Hopeless optimists are also quite militant often, though they'd never characterize themselves this way (that's too negative a term, and negativity is a no-no for these people!). They are happy to defend, often to a great extent, a particular cause, as long as it's idealistic enough to gain their trust and support. Sometimes these causes have merit (e.g., the battling of drug abuse, the promotion of equality among people of various races and genders, etc.). Other times, they are downright sinister, masked with some utopian philosophy or brand. Since discernment is not the strongest suit of a hopeless optimist, they often conflate the two kinds of causes.
As a result of all this, it's often pointless to argue or even converse with a person like that. Best case scenario, you'll expose the holes in their arguments (if you can call them that since rational thinking isn't a strong suit of the hopeless optimists). Worst case scenario, you may be tempted to join them and give up any sense of skepticism you may have. Again, I'm not saying that you should oppose them and adopt an opposing stance solely to differentiate yourself from them. However, it's good to stand your ground as much as possible before you change your beliefs, succumbing to peer pressure, or guilt-trip strategies. After all, this would weaken you on many levels, degrading your resolve and corrupting your sense of courage.

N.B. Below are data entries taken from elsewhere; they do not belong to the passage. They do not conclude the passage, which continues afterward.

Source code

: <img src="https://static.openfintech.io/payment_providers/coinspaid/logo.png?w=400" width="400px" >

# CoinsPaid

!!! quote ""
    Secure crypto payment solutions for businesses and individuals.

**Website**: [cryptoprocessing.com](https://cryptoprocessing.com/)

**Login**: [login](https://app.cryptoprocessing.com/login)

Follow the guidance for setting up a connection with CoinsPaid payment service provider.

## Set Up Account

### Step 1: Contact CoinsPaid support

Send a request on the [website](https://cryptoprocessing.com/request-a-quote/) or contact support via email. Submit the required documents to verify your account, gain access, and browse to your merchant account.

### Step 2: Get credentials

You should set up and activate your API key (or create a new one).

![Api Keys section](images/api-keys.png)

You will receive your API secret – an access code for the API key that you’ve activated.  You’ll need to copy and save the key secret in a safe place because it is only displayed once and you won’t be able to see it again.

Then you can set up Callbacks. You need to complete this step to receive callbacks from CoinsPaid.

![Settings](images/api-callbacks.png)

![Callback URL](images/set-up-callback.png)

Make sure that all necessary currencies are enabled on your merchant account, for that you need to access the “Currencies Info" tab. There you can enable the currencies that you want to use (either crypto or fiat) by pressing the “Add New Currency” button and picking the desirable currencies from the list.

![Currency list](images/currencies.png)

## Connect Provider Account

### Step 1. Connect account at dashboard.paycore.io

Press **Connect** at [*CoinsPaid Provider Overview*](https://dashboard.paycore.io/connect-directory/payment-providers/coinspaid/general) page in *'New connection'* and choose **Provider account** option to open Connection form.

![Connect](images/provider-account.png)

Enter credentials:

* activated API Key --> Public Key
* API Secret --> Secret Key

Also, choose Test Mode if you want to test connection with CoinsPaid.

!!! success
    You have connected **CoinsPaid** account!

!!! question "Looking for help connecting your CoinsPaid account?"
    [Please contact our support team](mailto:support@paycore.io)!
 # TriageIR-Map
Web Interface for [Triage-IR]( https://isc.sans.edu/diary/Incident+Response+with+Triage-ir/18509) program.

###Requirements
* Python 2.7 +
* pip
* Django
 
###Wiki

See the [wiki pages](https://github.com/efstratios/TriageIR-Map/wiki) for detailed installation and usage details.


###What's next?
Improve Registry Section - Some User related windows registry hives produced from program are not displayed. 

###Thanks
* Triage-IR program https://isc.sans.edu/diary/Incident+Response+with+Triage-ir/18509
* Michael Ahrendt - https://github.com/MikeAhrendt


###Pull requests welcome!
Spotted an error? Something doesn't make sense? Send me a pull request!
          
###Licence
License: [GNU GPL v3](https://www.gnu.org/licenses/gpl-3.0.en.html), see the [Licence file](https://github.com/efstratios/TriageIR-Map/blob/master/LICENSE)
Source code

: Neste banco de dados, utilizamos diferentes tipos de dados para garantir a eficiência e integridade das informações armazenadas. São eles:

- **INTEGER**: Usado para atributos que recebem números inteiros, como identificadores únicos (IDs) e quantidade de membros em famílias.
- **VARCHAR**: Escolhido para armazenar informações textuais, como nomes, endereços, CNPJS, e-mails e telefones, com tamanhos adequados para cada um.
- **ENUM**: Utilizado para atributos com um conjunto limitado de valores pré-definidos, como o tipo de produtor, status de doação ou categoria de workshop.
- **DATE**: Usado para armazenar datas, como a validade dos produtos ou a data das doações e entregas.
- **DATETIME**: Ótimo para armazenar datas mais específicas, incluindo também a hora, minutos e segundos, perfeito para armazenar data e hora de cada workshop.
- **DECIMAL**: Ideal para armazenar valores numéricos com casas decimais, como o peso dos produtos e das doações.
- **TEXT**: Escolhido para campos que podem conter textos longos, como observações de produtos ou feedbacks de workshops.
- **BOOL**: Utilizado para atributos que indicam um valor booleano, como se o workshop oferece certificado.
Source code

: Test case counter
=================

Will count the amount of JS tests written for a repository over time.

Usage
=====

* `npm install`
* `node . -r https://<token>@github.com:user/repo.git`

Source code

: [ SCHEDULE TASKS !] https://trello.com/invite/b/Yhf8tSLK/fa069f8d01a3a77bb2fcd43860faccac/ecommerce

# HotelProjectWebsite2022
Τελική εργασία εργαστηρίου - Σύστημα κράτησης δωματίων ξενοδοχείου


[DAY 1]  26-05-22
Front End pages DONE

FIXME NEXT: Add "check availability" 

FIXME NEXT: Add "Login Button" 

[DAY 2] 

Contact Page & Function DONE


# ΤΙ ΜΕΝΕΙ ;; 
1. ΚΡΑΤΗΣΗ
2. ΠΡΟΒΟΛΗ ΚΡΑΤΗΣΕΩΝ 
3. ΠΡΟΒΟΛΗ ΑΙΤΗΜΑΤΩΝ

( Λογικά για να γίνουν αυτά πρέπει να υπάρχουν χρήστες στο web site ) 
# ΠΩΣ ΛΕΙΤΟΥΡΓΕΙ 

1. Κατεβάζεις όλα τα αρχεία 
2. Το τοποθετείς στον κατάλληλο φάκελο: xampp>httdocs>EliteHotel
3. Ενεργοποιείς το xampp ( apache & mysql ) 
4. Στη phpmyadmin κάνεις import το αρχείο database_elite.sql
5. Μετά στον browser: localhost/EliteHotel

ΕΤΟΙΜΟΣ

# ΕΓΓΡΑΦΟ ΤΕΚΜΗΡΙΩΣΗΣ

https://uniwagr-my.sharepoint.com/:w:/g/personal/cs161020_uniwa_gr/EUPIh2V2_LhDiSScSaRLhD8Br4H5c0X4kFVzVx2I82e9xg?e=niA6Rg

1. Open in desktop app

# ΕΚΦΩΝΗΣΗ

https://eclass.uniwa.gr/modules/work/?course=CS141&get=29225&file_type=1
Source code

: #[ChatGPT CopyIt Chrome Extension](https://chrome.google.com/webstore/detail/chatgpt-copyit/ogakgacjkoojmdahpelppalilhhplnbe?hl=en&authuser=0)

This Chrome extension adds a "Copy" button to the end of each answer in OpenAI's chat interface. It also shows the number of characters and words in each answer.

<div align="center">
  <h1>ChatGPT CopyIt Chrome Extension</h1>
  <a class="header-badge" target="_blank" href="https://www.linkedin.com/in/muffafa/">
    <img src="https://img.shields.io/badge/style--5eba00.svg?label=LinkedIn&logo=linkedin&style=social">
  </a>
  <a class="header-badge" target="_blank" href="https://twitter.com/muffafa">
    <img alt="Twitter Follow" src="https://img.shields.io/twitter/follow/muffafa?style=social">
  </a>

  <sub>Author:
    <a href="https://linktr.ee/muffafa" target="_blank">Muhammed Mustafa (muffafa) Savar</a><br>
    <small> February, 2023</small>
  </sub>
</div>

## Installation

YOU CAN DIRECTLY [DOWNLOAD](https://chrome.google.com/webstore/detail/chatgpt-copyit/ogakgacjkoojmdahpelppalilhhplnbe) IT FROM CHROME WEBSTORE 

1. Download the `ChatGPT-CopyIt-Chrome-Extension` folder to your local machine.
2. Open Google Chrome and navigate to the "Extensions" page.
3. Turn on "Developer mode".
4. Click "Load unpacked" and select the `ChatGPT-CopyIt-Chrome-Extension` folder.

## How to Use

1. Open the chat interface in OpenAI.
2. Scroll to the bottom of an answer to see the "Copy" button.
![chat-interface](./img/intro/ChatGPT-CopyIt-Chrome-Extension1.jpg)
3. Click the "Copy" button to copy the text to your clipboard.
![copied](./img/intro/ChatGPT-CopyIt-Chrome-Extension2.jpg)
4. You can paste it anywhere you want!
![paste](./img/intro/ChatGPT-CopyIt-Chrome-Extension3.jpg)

Whatever doesn't kill me, makes me stronger!
I believe in the innate goodness of people and if there is one thing that this time of the year teaches and reminds us is that people are better than we often think. Nevertheless, since we've been endowed with a mind that can discern and disclose truths beyond our immediate perception, it's a good idea to explore the less positive aspects of ourselves and the world too. Positivity and goodness are great, but ignoring the negativity and evil in our world is not a good way to behave, for sure. We may get hurt in the process, but we are likely to survive this. And as Nietzsche said, "whatever doesn't kill me, makes me stronger!" And as a great verse from the Bible says: "Be on your guard; stand firm in the faith; be courageous; be strong." - 1 Corinthians 16:13. Perhaps it's not just faith that we need to defend these days as even common sense seems to be under siege by the hopeless optimists. Cheers!
Be on your guard; stand firm in the faith; be courageous; be strong.